* [WHAT TO DO]: After reading the lines below, count those that contain "paragraph" and give the count alone.

* [RECORDS FOR THIS EXERCISE]:
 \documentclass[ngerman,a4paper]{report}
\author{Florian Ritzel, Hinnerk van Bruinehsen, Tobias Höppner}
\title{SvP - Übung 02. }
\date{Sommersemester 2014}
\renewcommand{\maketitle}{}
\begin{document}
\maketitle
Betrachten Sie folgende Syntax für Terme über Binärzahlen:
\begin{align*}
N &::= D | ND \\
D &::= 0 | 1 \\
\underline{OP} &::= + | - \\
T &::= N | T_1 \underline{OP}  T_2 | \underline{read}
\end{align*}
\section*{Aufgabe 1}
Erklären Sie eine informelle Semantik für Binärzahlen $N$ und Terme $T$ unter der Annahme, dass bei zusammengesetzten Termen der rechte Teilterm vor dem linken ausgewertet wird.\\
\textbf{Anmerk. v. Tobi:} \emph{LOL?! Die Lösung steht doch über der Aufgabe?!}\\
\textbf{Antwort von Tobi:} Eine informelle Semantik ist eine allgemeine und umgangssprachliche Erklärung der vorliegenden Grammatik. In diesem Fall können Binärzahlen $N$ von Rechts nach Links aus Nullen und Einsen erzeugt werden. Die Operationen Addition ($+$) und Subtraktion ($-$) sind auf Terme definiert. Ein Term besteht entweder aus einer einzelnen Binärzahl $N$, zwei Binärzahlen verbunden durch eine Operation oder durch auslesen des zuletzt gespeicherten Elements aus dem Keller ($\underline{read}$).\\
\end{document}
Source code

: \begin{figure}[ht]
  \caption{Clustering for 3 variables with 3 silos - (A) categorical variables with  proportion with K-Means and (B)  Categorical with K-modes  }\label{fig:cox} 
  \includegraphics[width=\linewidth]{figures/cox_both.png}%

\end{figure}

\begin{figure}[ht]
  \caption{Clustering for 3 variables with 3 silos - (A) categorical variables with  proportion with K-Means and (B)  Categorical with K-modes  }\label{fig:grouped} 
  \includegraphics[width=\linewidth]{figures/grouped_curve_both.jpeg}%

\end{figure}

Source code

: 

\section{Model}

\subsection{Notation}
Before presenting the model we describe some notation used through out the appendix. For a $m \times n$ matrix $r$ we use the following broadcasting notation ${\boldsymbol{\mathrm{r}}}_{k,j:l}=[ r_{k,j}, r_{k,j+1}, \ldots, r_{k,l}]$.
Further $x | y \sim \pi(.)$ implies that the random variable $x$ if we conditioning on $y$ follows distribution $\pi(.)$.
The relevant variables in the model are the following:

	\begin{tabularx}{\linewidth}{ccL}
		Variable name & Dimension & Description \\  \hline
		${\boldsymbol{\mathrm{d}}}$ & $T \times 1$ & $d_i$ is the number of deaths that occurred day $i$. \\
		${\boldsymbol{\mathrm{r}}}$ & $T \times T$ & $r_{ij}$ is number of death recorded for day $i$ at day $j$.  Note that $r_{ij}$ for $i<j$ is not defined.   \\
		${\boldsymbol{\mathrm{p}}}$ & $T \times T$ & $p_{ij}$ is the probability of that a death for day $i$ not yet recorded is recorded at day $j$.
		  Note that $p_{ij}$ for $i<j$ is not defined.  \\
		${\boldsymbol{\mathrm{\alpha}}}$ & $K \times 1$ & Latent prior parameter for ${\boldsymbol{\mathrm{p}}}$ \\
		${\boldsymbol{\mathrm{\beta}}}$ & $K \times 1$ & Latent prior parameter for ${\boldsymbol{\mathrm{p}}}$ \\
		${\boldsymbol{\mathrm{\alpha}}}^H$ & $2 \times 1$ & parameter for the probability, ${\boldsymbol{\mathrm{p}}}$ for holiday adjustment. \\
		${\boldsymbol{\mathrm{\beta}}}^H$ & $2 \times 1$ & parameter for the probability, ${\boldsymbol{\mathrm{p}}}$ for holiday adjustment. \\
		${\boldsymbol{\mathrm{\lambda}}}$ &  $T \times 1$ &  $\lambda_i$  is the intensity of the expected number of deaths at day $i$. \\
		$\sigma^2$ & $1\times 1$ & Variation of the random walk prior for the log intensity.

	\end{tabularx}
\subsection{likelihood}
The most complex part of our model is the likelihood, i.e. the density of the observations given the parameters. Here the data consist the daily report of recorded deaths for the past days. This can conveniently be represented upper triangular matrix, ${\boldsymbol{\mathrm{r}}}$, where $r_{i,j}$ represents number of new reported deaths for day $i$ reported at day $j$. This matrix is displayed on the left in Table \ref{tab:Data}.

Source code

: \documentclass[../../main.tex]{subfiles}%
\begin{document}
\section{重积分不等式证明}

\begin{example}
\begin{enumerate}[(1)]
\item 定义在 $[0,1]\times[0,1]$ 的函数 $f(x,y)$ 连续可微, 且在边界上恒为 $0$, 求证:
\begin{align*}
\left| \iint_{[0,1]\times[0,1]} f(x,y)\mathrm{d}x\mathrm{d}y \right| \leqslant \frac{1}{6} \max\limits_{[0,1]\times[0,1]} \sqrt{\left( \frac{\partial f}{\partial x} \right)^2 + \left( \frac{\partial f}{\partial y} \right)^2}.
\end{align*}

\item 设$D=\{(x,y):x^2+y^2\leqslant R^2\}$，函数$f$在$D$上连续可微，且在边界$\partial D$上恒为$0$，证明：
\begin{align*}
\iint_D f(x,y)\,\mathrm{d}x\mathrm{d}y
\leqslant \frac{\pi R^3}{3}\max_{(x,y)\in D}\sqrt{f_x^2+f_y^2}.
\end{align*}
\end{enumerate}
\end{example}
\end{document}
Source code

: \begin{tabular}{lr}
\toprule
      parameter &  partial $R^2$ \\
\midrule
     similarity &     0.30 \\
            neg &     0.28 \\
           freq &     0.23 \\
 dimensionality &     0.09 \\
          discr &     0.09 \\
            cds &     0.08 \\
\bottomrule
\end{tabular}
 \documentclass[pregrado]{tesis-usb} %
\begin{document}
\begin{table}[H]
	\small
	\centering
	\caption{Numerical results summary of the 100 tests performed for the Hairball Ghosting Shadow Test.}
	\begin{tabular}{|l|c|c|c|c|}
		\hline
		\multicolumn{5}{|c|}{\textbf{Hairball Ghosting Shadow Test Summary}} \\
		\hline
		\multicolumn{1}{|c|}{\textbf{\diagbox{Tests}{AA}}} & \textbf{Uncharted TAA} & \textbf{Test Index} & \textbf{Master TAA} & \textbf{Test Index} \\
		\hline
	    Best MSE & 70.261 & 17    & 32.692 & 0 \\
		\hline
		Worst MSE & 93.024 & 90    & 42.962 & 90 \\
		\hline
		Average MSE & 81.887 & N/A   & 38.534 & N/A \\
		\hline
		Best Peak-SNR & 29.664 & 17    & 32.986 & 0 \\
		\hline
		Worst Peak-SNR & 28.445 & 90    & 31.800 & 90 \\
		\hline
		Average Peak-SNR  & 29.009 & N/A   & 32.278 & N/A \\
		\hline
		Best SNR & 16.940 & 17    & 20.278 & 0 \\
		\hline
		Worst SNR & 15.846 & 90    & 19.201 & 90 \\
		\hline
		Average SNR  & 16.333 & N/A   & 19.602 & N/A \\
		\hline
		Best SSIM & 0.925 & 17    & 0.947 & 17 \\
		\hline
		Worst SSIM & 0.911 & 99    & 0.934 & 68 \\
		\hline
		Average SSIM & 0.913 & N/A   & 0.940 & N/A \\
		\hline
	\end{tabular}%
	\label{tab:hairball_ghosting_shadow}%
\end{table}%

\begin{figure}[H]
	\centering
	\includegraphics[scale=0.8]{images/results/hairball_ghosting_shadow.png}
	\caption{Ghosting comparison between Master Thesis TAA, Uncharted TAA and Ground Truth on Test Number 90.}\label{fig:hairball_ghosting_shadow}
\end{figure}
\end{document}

--

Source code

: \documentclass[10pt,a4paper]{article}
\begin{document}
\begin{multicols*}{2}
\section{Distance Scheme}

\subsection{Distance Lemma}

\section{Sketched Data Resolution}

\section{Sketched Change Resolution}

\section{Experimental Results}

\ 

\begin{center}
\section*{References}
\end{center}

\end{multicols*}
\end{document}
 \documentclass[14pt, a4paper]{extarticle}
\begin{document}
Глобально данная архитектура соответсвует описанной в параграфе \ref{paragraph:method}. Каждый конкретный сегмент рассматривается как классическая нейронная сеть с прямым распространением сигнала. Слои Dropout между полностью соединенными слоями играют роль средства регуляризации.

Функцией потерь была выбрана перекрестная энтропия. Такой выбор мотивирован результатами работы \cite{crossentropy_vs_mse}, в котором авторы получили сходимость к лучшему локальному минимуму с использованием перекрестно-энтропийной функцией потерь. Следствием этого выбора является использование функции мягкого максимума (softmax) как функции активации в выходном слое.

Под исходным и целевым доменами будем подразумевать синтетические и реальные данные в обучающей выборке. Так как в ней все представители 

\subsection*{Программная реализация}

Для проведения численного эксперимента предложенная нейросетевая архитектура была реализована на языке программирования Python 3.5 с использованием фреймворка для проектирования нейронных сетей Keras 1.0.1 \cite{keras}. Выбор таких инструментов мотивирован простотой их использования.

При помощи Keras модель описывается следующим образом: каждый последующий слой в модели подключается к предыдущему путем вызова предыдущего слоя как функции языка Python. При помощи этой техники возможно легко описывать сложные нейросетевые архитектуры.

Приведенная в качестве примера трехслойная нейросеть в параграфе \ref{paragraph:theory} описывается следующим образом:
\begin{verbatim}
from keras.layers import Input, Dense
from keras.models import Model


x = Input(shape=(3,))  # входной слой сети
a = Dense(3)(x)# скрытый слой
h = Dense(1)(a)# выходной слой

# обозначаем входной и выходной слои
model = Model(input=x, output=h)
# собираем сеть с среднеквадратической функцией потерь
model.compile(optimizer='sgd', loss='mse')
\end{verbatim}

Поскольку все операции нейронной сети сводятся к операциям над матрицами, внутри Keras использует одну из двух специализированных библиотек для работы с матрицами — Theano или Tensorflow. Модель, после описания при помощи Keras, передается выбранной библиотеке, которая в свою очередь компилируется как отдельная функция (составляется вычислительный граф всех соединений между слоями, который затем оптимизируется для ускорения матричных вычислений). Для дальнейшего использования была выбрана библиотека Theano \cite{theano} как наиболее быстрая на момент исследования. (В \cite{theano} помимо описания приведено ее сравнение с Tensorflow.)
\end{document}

* [FINISHED EXERCISE]: 2